> **PROBLEM REQUIREMENTS**
Please return, exactly and only, the lines beginning at the top of the entries below and ending with the line containing "If $K/L/F$ is"; keep out the pictures.

> **EXERCISE MATERIAL**
==============================
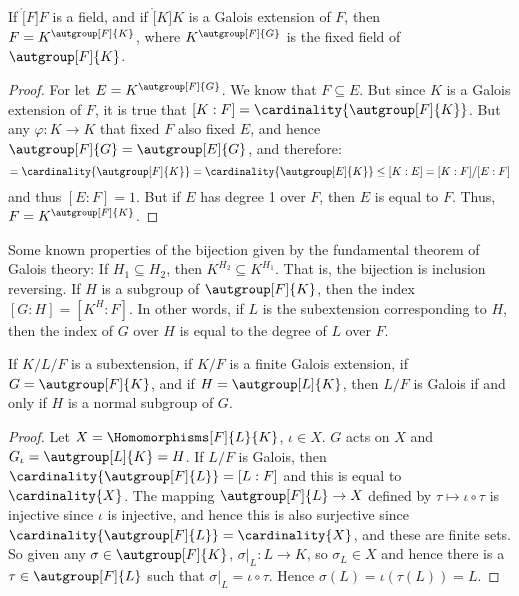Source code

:     \begin{theorem}
        If $\ring[F]{F}$ is a field, and if $\ring[K]{K}$ is a Galois
        extension of $F$, then $F=K^{\autgroup[F]{K}}$, where
        $K^{\autgroup[F]{G}}$ is the fixed field of $\autgroup[F]{K}$.
    \end{theorem}
    \begin{proof}
        For let $E=K^{\autgroup[F]{G}}$. We know that $F\subseteq{E}$.
        But since $K$ is a Galois extension of $F$, it is true that
        $[K:F]=\cardinality{\autgroup[F]{K}}$. But any
        $\varphi:K\rightarrow{K}$ that fixed $F$ also fixed $E$, and hence
        $\autgroup[F]{G}=\autgroup[E]{G}$, and therefore:
        \begin{equation}
            [K:F]=\cardinality{\autgroup[F]{K}}
                =\cardinality{\autgroup[E]{K}}
                \leq[K:E]=[K:F]/[E:F]
        \end{equation}
        and thus $[E:F]=1$. But if $E$ has degree 1 over $F$, then
        $E$ is equal to $F$. Thus, $F=K^{\autgroup[F]{K}}$.
    \end{proof}
    Some known properties of the bijection given by the fundamental theorem
    of Galois theory: If $H_{1}\subseteq{H}_{2}$, then
    $K^{H_{2}}\subseteq{K}^{H_{1}}$. That is, the bijection is inclusion
    reversing. If $H$ is a subgroup of $\autgroup[F]{K}$, then
    the index $[G:H]=[K^{H}:F]$. In other words, if $L$ is the
    subextension corresponding to $H$, then the index of $G$ over $H$ is
    equal to the degree of $L$ over $F$.
    \begin{theorem}
        If $K/L/F$ is a subextension, if $K/F$ is a finite Galois extension,
        if $G=\autgroup[F]{K}$, and if $H=\autgroup[L]{K}$, then
        $L/F$ is Galois if and only if $H$ is a normal subgroup of $G$.
    \end{theorem}
    \begin{proof}
        Let $X=\Homomorphisms[F]{L}{K}$, $\iota\in{X}$. $G$ acts on $X$ and
        $G_{\iota}=\autgroup[L]{K}=H$. If $L/F$ is Galois, then
        $\cardinality{\autgroup[F]{L}}=[L:F]$ and this is equal to
        $\cardinality{X}$. The mapping $\autgroup[F]{L}\rightarrow{X}$
        defined by $\tau\mapsto\iota\circ\tau$ is injective since $\iota$
        is injective, and hence this is also surjective since
        $\cardinality{\autgroup[F]{L}}=\cardinality{X}$, and these are
        finite sets. So given any $\sigma\in\autgroup[F]{K}$,
        $\sigma|_{L}:L\rightarrow{K}$, so $\sigma_{L}\in{X}$ and hence
        there is a $\tau\in\autgroup[F]{L}$ such that
        $\sigma|_{L}=\iota\circ\tau$. Hence $\sigma(L)=\iota(\tau(L))=L$.
    \end{proof}
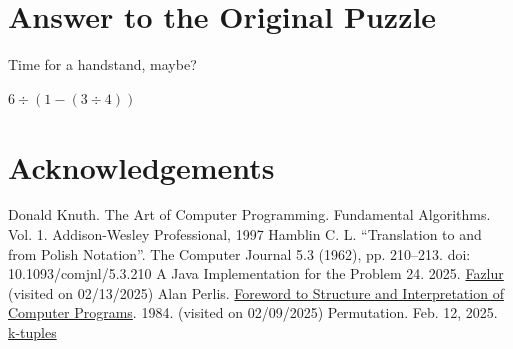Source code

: \documentclass{resonance}
\begin{document}
\section{Answer to the Original Puzzle}

Time for a handstand, maybe?

\begin{rotanswer}
$6\div(1-(3\div 4))$
\end{rotanswer}


\section*{Acknowledgements}


\begin{thebibliography}{99} 
Donald Knuth. The Art of Computer Programming. Fundamental Algorithms. Vol. 1.  Addison-Wesley Professional, 1997
Hamblin C. L. “Translation to and from Polish Notation”. The Computer Journal 5.3 (1962), pp. 210–213. doi: 10.1093/comjnl/5.3.210
A Java Implementation for the Problem 24. 2025. \href{https://github.com/kedarmhaswade/impatiently-j8/blob/main/src/main/java/practice/Fazlur.java}{Fazlur} (visited on 02/13/2025)
Alan Perlis. \href{https://sourceacademy.org/sicpjs/foreword84}{Foreword to Structure and Interpretation of Computer Programs}. 1984. (visited on 02/09/2025)
Permutation. Feb. 12, 2025. \href{https://en.wikipedia.org/wiki/Permutation#Permutations_with_repetition}{k-tuples}
\end{thebibliography}
\end{document}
==============================
> **YOUR RESPONSE**
Source code

:     \begin{theorem}
        If $\ring[F]{F}$ is a field, and if $\ring[K]{K}$ is a Galois
        extension of $F$, then $F=K^{\autgroup[F]{K}}$, where
        $K^{\autgroup[F]{G}}$ is the fixed field of $\autgroup[F]{K}$.
    \end{theorem}
    \begin{proof}
        For let $E=K^{\autgroup[F]{G}}$. We know that $F\subseteq{E}$.
        But since $K$ is a Galois extension of $F$, it is true that
        $[K:F]=\cardinality{\autgroup[F]{K}}$. But any
        $\varphi:K\rightarrow{K}$ that fixed $F$ also fixed $E$, and hence
        $\autgroup[F]{G}=\autgroup[E]{G}$, and therefore:
        \begin{equation}
            [K:F]=\cardinality{\autgroup[F]{K}}
                =\cardinality{\autgroup[E]{K}}
                \leq[K:E]=[K:F]/[E:F]
        \end{equation}
        and thus $[E:F]=1$. But if $E$ has degree 1 over $F$, then
        $E$ is equal to $F$. Thus, $F=K^{\autgroup[F]{K}}$.
    \end{proof}
    Some known properties of the bijection given by the fundamental theorem
    of Galois theory: If $H_{1}\subseteq{H}_{2}$, then
    $K^{H_{2}}\subseteq{K}^{H_{1}}$. That is, the bijection is inclusion
    reversing. If $H$ is a subgroup of $\autgroup[F]{K}$, then
    the index $[G:H]=[K^{H}:F]$. In other words, if $L$ is the
    subextension corresponding to $H$, then the index of $G$ over $H$ is
    equal to the degree of $L$ over $F$.
    \begin{theorem}
        If $K/L/F$ is a subextension, if $K/F$ is a finite Galois extension,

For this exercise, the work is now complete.